• SOURCE RECORDS:
****************************************
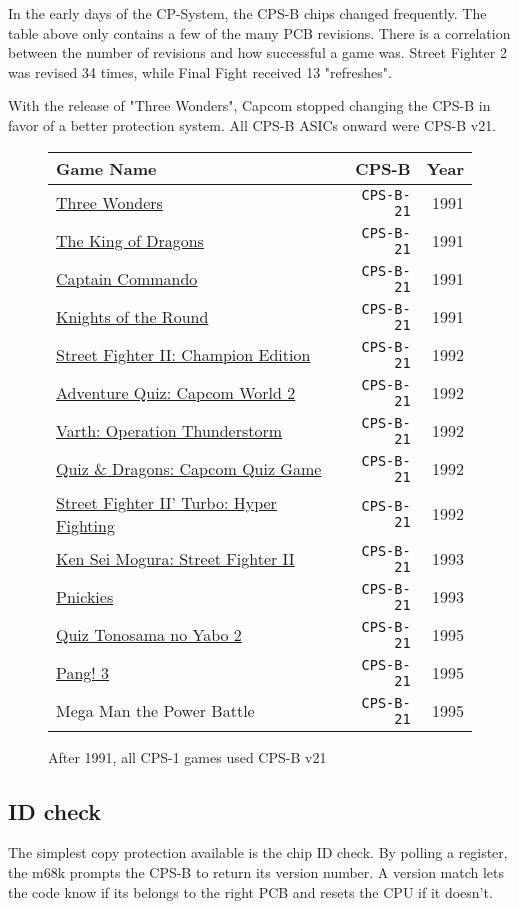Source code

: In the early days of the CP-System, the CPS-B chips changed frequently. The table above only contains a few of the many PCB revisions. There is a correlation between the number of revisions and how successful a game was. Street Fighter 2 was revised 34 times, while Final Fight received 13 "refreshes".

With the release of "Three Wonders", Capcom stopped changing the CPS-B in favor of a better protection system. All CPS-B ASICs onward were CPS-B v21.

\begin{figure}[H]
{ \setlength{\tabcolsep}{3.0pt}
\begin{tabularx}{\textwidth}{Xrr} 
  \textbf{Game Name} & \textbf{ CPS-B }  & \textbf{ Year } \\               
  \toprule    
\href{}{Three Wonders} &  \texttt{CPS-B-21} & 1991 \\ 
\href{}{The King of Dragons} &  \texttt{CPS-B-21} &1991 \\ 
\href{}{Captain Commando} &  \texttt{CPS-B-21} & 1991 \\ 
\href{}{Knights of the Round} &  \texttt{CPS-B-21} &1991 \\ 
  \toprule    
\href{}{Street Fighter II: Champion Edition} &  \texttt{CPS-B-21} &1992 \\ 
\href{}{Adventure Quiz: Capcom World 2} &  \texttt{CPS-B-21} &1992 \\ 
\href{}{Varth: Operation Thunderstorm} &  \texttt{CPS-B-21} &1992 \\ 
\href{}{Quiz \& Dragons: Capcom Quiz Game} &  \texttt{CPS-B-21} &1992 \\ 
\href{}{Street Fighter II' Turbo: Hyper Fighting} &  \texttt{CPS-B-21} & 1992 \\ 
  \toprule    
\href{}{Ken Sei Mogura: Street Fighter II} &  \texttt{CPS-B-21} &1993 \\ 
\href{}{Pnickies} &  \texttt{CPS-B-21} &1993 \\ 
  \toprule    
\href{}{Quiz Tonosama no Yabo 2} &  \texttt{CPS-B-21} & 1995 \\ 
\href{}{Pang! 3} & \texttt{CPS-B-21}  & 1995 \\ 
Mega Man the Power Battle & \texttt{CPS-B-21}  & 1995 \\

\toprule    
\end{tabularx}%
}\caption*{After 1991, all CPS-1 games used CPS-B v21}
\end{figure}


\subsection{ID check}
The simplest copy protection available is the chip ID check. By polling a register, the m68k prompts the CPS-B to return its version number. A version match lets the code know if its belongs to the right PCB and resets the CPU if it doesn't.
****************************************
• GOAL OF THE EXERCISE: Without the pictures, output the full listing exactly as it stands.

• TASK OUTPUT:
Source code

: In the early days of the CP-System, the CPS-B chips changed frequently. The table above only contains a few of the many PCB revisions. There is a correlation between the number of revisions and how successful a game was. Street Fighter 2 was revised 34 times, while Final Fight received 13 "refreshes".

With the release of "Three Wonders", Capcom stopped changing the CPS-B in favor of a better protection system. All CPS-B ASICs onward were CPS-B v21.

\begin{figure}[H]
{ \setlength{\tabcolsep}{3.0pt}
\begin{tabularx}{\textwidth}{Xrr} 
  \textbf{Game Name} & \textbf{ CPS-B }  & \textbf{ Year } \\               
  \toprule    
\href{}{Three Wonders} &  \texttt{CPS-B-21} & 1991 \\ 
\href{}{The King of Dragons} &  \texttt{CPS-B-21} &1991 \\ 
\href{}{Captain Commando} &  \texttt{CPS-B-21} & 1991 \\ 
\href{}{Knights of the Round} &  \texttt{CPS-B-21} &1991 \\ 
  \toprule    
\href{}{Street Fighter II: Champion Edition} &  \texttt{CPS-B-21} &1992 \\ 
\href{}{Adventure Quiz: Capcom World 2} &  \texttt{CPS-B-21} &1992 \\ 
\href{}{Varth: Operation Thunderstorm} &  \texttt{CPS-B-21} &1992 \\ 
\href{}{Quiz \& Dragons: Capcom Quiz Game} &  \texttt{CPS-B-21} &1992 \\ 
\href{}{Street Fighter II' Turbo: Hyper Fighting} &  \texttt{CPS-B-21} & 1992 \\ 
  \toprule    
\href{}{Ken Sei Mogura: Street Fighter II} &  \texttt{CPS-B-21} &1993 \\ 
\href{}{Pnickies} &  \texttt{CPS-B-21} &1993 \\ 
  \toprule    
\href{}{Quiz Tonosama no Yabo 2} &  \texttt{CPS-B-21} & 1995 \\ 
\href{}{Pang! 3} & \texttt{CPS-B-21}  & 1995 \\ 
Mega Man the Power Battle & \texttt{CPS-B-21}  & 1995 \\

\toprule    
\end{tabularx}%
}\caption*{After 1991, all CPS-1 games used CPS-B v21}
\end{figure}


\subsection{ID check}
The simplest copy protection available is the chip ID check. By polling a register, the m68k prompts the CPS-B to return its version number. A version match lets the code know if its belongs to the right PCB and resets the CPU if it doesn't.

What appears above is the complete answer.